I used to be ashamed of what happened to me, of what I was dealing with. Now, I know that it wasn't my fault and it didn't say ANYTHING about me as a person, it certainly didn't make me a bad Christian or a bad wife or mother. I thank God for getting me through what He has and for bringing me out a stronger woman. I share my experiences now with people and I'm proud of the fact that I've been able to help others know they're not alone in this. I know what to watch for in myself after I have the next baby and others close to me know what to watch for in me. I no longer see it as a mark of shame but as a badge of courage that I made it. I survived. Last year, I literally wasn't sure I would.

12 April 2010

I'm me!

3 months of medication for my thyroid has done what the Celexa and Lexapro and Ativan never could quite do... I feel like myself again! I think it's a misnomer to say that I feel like my old self again, I will never feel like my old self again because I will never BE my old self again. I've had a daughter, adjusted to motherhood, struggled with PPD and suicidal ideations and all the feelings of guilt and inadequacy that come with PPD, and some much more. I'd like to think that I am a stronger woman and to some degree, wiser and more mature although I don't know how far that goes. :P However, I am happy with who I am and where I am and I feel like a PERSON again. I feel like I've stepped out of a land of shadows into the daylight.
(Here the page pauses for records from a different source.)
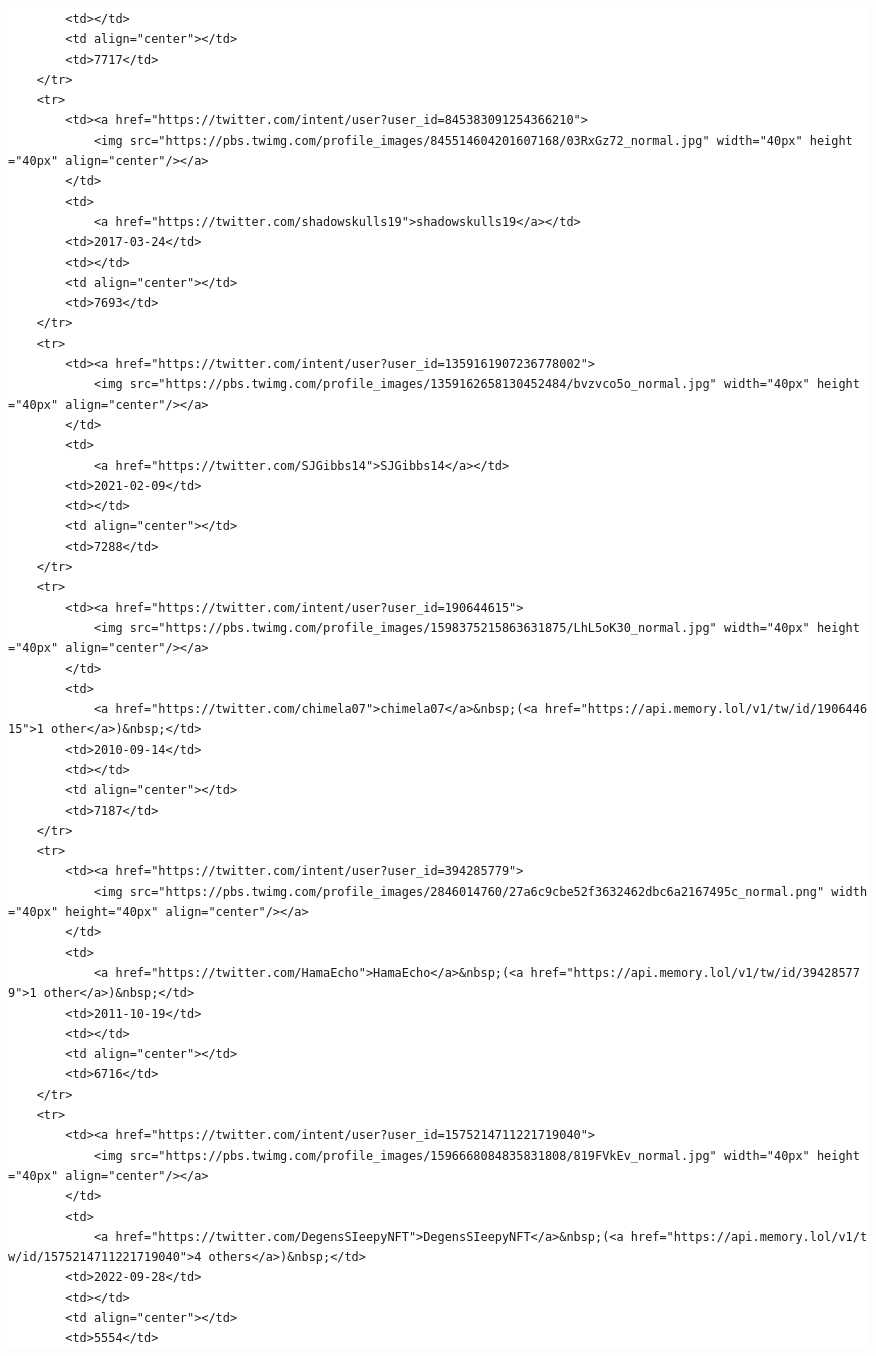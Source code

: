             <td></td>
            <td align="center"></td>
            <td>7717</td>
        </tr>
        <tr>
            <td><a href="https://twitter.com/intent/user?user_id=845383091254366210">
                <img src="https://pbs.twimg.com/profile_images/845514604201607168/03RxGz72_normal.jpg" width="40px" height="40px" align="center"/></a>
            </td>
            <td>
                <a href="https://twitter.com/shadowskulls19">shadowskulls19</a></td>
            <td>2017-03-24</td>
            <td></td>
            <td align="center"></td>
            <td>7693</td>
        </tr>
        <tr>
            <td><a href="https://twitter.com/intent/user?user_id=1359161907236778002">
                <img src="https://pbs.twimg.com/profile_images/1359162658130452484/bvzvco5o_normal.jpg" width="40px" height="40px" align="center"/></a>
            </td>
            <td>
                <a href="https://twitter.com/SJGibbs14">SJGibbs14</a></td>
            <td>2021-02-09</td>
            <td></td>
            <td align="center"></td>
            <td>7288</td>
        </tr>
        <tr>
            <td><a href="https://twitter.com/intent/user?user_id=190644615">
                <img src="https://pbs.twimg.com/profile_images/1598375215863631875/LhL5oK30_normal.jpg" width="40px" height="40px" align="center"/></a>
            </td>
            <td>
                <a href="https://twitter.com/chimela07">chimela07</a>&nbsp;(<a href="https://api.memory.lol/v1/tw/id/190644615">1 other</a>)&nbsp;</td>
            <td>2010-09-14</td>
            <td></td>
            <td align="center"></td>
            <td>7187</td>
        </tr>
        <tr>
            <td><a href="https://twitter.com/intent/user?user_id=394285779">
                <img src="https://pbs.twimg.com/profile_images/2846014760/27a6c9cbe52f3632462dbc6a2167495c_normal.png" width="40px" height="40px" align="center"/></a>
            </td>
            <td>
                <a href="https://twitter.com/HamaEcho">HamaEcho</a>&nbsp;(<a href="https://api.memory.lol/v1/tw/id/394285779">1 other</a>)&nbsp;</td>
            <td>2011-10-19</td>
            <td></td>
            <td align="center"></td>
            <td>6716</td>
        </tr>
        <tr>
            <td><a href="https://twitter.com/intent/user?user_id=1575214711221719040">
                <img src="https://pbs.twimg.com/profile_images/1596668084835831808/819FVkEv_normal.jpg" width="40px" height="40px" align="center"/></a>
            </td>
            <td>
                <a href="https://twitter.com/DegensSIeepyNFT">DegensSIeepyNFT</a>&nbsp;(<a href="https://api.memory.lol/v1/tw/id/1575214711221719040">4 others</a>)&nbsp;</td>
            <td>2022-09-28</td>
            <td></td>
            <td align="center"></td>
            <td>5554</td>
I've come off of the antidepressants totally, the last time Celexa touched my lips was March 30 and I haven't had Ativan since December. I'm doing great, I haven't had any relapses into wanting to hurt or kill myself or anyone else, I haven't been sick or anything, I've barely even had any issues with RLS. I'm so incredibly happy to finally be off the meds. It was with the blessing of my psychologist and the GP I saw at the Family Medicine Clinic. It feels like a huge weight has been lifted from my shoulders. All the glory for this belongs to God. As incredibly off as my thyroid was (the numbers were HIDEOUS), there's no way that I *should* have gotten to Within Normal Limits in 3 months and on only the second dose they put me on (started on .25 and am now holding steady at .50) but I am not only okay on my thyroid, I'm off the antidepressants faster and easier than I *should* have been.